Los humanos sabemos bastante de hábitos. En nuestro día a día incorporamos hábitos variados a nuestra rutina; algunos los compartimos y otros son cosa nuestra exclusivamente.
Llamamos hábito a esa acción que repetimos con frecuencia y que llega a convertirse en parte de nuestra vida cotidiana (en una costumbre).
Hay hábitos saludables y beneficiosos, como los hay que son todo lo contrario.
Aprender e incorporar a nuestra vida costumbres sanas es algo ligado al bienestar. Deshacerse de hábitos perjudiciales, también.
Construir un nuevo hábito lleva cierto tiempo. Uno necesita repetir la acción hasta que se atornilla en la rutina de tal manera que es más natural hacerla que saltársela.
Es decir, que si uno, por ejemplo, madruga todos los días durante un tiempo, después el cuerpo «sigue solo«.
O, si uno se acostumbra a estudiar a una determinada hora, cada día será más fácil sentarse a estudiar y concentrarse cuando llegue esa hora.
Deshacerse de un hábito muy enraizado es algo que a la mayoría nos cuesta muchísimo trabajo. Con los malos hábitos se ve muy claro.
Pero también pasa con los buenos hábitos. Una vez que le pillamos el gusto a la costumbre (aunque sea por lo práctica que es), es más cómodo mantenerla que desprenderse de ella.
Por mi parte, estoy de enhorabuena, porque he conseguido madrugar.

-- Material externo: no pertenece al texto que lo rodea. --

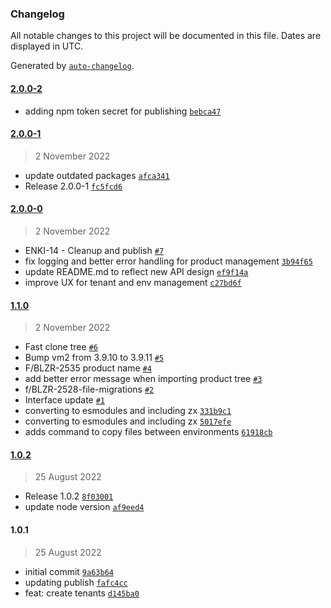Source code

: ### Changelog

All notable changes to this project will be documented in this file. Dates are displayed in UTC.

Generated by [`auto-changelog`](https://github.com/CookPete/auto-changelog).

#### [2.0.0-2](https://github.com/CoverGo/covergo-cli/compare/2.0.0-1...2.0.0-2)

- adding npm token secret for publishing [`bebca47`](https://github.com/CoverGo/covergo-cli/commit/bebca472fb5b84ab84c1e052ebe1e8c5660f03c9)

#### [2.0.0-1](https://github.com/CoverGo/covergo-cli/compare/2.0.0-0...2.0.0-1)

> 2 November 2022

- update outdated packages [`afca341`](https://github.com/CoverGo/covergo-cli/commit/afca341531bd6e891561b63ca3caa3cc24688f06)
- Release 2.0.0-1 [`fc5fcd6`](https://github.com/CoverGo/covergo-cli/commit/fc5fcd6b65dae39cac8306033b483b6bc4629572)

#### [2.0.0-0](https://github.com/CoverGo/covergo-cli/compare/1.1.0...2.0.0-0)

> 2 November 2022

- ENKI-14 - Cleanup and publish [`#7`](https://github.com/CoverGo/covergo-cli/pull/7)
- fix logging and better error handling for product management [`3b94f65`](https://github.com/CoverGo/covergo-cli/commit/3b94f65b5067bc171c727131d6abff2792e1fd78)
- update README.md to reflect new API design [`ef9f14a`](https://github.com/CoverGo/covergo-cli/commit/ef9f14a372eacbf674170a114d44d8ebbc640a96)
- improve UX for tenant and env management [`c27bd6f`](https://github.com/CoverGo/covergo-cli/commit/c27bd6f96dd61e23ff0a425f6caa1a2c759b42b6)

#### [1.1.0](https://github.com/CoverGo/covergo-cli/compare/1.0.2...1.1.0)

> 2 November 2022

- Fast clone tree [`#6`](https://github.com/CoverGo/covergo-cli/pull/6)
- Bump vm2 from 3.9.10 to 3.9.11 [`#5`](https://github.com/CoverGo/covergo-cli/pull/5)
- F/BLZR-2535 product name [`#4`](https://github.com/CoverGo/covergo-cli/pull/4)
- add better error message when importing product tree [`#3`](https://github.com/CoverGo/covergo-cli/pull/3)
- f/BLZR-2528-file-migrations [`#2`](https://github.com/CoverGo/covergo-cli/pull/2)
- Interface update [`#1`](https://github.com/CoverGo/covergo-cli/pull/1)
- converting to esmodules and including zx [`331b9c1`](https://github.com/CoverGo/covergo-cli/commit/331b9c1504309e6ad5b30a59cc324fe2f320f0b5)
- converting to esmodules and including zx [`5017efe`](https://github.com/CoverGo/covergo-cli/commit/5017efedd09a0dacad7fbcd80c3a197a95cf15f4)
- adds command to copy files between environments [`61918cb`](https://github.com/CoverGo/covergo-cli/commit/61918cb9062e1592779834ba914cc09b61ef48c7)

#### [1.0.2](https://github.com/CoverGo/covergo-cli/compare/1.0.1...1.0.2)

> 25 August 2022

- Release 1.0.2 [`8f03001`](https://github.com/CoverGo/covergo-cli/commit/8f0300191e913f920301640b3fa838e29581ec63)
- update node version [`af9eed4`](https://github.com/CoverGo/covergo-cli/commit/af9eed4300a4e7ee02041254cb5b5235d30c7fac)

#### 1.0.1

> 25 August 2022

- initial commit [`9a63b64`](https://github.com/CoverGo/covergo-cli/commit/9a63b64eb6cb624d965af4eee8d85a94a08547ad)
- updating publish [`fafc4cc`](https://github.com/CoverGo/covergo-cli/commit/fafc4ccac1d79c837b7583b91af51694d1c4bde5)
- feat: create tenants [`d145ba0`](https://github.com/CoverGo/covergo-cli/commit/d145ba03b1c5df513fb5877aa4a67f86c03dfc9f)
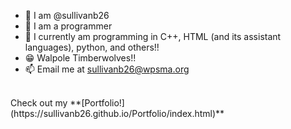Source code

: * :wave: I am @sullivanb26
* :eyes: I am a programmer
* :rat: I currently am programming in C++, HTML (and its assistant languages), python, and others!! 
* :grin: Walpole Timberwolves!!
* 📫 Email me at sullivanb26@wpsma.org
<br>
Check out my **[Portfolio!](https://sullivanb26.github.io/Portfolio/index.html)**
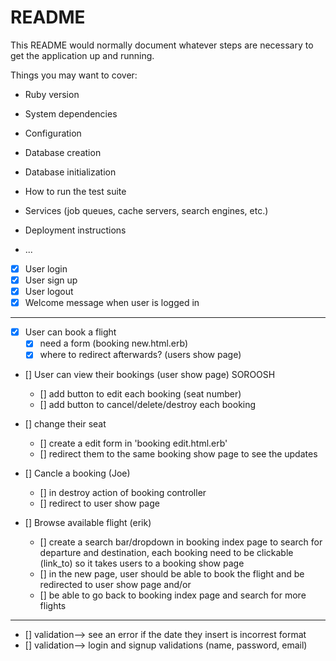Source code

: # README

This README would normally document whatever steps are necessary to get the
application up and running.

Things you may want to cover:

* Ruby version

* System dependencies

* Configuration

* Database creation

* Database initialization

* How to run the test suite

* Services (job queues, cache servers, search engines, etc.)

* Deployment instructions

* ...


- [X] User login
- [X] User sign up
- [X] User logout
- [X] Welcome message when user is logged in
----------------------------------------------------
- [X] User can book a flight
    - [X] need a form (booking new.html.erb)
    - [X] where to redirect afterwards? (users show page)

- [] User can view their bookings (user show page)    SOROOSH
    - [] add button to edit each booking (seat number)
    - [] add button to cancel/delete/destroy each booking

- [] change their seat 
    - [] create a edit form in 'booking edit.html.erb'
    - [] redirect them to the same booking show page to see the updates

- [] Cancle a booking (Joe)
    - [] in destroy action of booking controller
    - [] redirect to user show page

- [] Browse available flight (erik)
    - [] create a search bar/dropdown in booking index page to search for departure and destination, each booking need to be clickable (link_to) so it takes users to a booking show page
    - [] in the new page, user should be able to book the flight and be redirected to user show page
    and/or
    - [] be able to go back to booking index page and search for more flights
--------------------------------------------------------------

- [] validation--> see an error if the date they insert is incorrest format
- [] validation--> login and signup validations (name, password, email)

Ese hábito estaba entre mis objetivos de principios de año y me ha costado lo mío asentarlo en la rutina…
Unos días lo logré; otros fracasé y otros me levanté entre gruñidos de desolación. Lentamente, el esfuerzo se ha ido haciendo cada vez más llevadero.
Ahora estoy contenta. El madrugón es un hábito que me «conviene» para hacer del día algo más productivo y ya no me cuesta tanto trabajo por dos razones:
Por una parte, el cuerpo se ha acostumbrado; por otra, veo las ventajas de madrugar en el balance final del día y eso me anima a seguir madrugando.
Por la cuenta que me trae, procuraré mantener este hábito. Claro que sí. Mucha suerte en tu caso, si te has propuesto adquirir uno provechoso. Merece la pena.